Document images with source code
::::
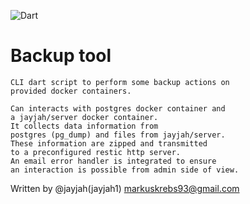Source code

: ![Dart](https://img.shields.io/badge/Dart-2.12.0-green)

# Backup tool
    CLI dart script to perform some backup actions on 
    provided docker containers. 

    Can interacts with postgres docker container and
    a jayjah/server docker container. 
    It collects data information from
    postgres (pg_dump) and files from jayjah/server.
    These information are zipped and transmitted 
    to a preconfigured restic http server.
    An email error handler is integrated to ensure 
    an interaction is possible from admin side of view.


Written by @jayjah(jayjah1) <markuskrebs93@gmail.com>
::::
• PROBLEM:
The answer is the records above, repeated exactly, with no picture in it.

• RESULT FOR THIS TASK:
Source code

: ![Dart](https://img.shields.io/badge/Dart-2.12.0-green)

# Backup tool
    CLI dart script to perform some backup actions on 
    provided docker containers. 

    Can interacts with postgres docker container and
    a jayjah/server docker container. 
    It collects data information from
    postgres (pg_dump) and files from jayjah/server.
    These information are zipped and transmitted 
    to a preconfigured restic http server.
    An email error handler is integrated to ensure 
    an interaction is possible from admin side of view.


Written by @jayjah(jayjah1) <markuskrebs93@gmail.com>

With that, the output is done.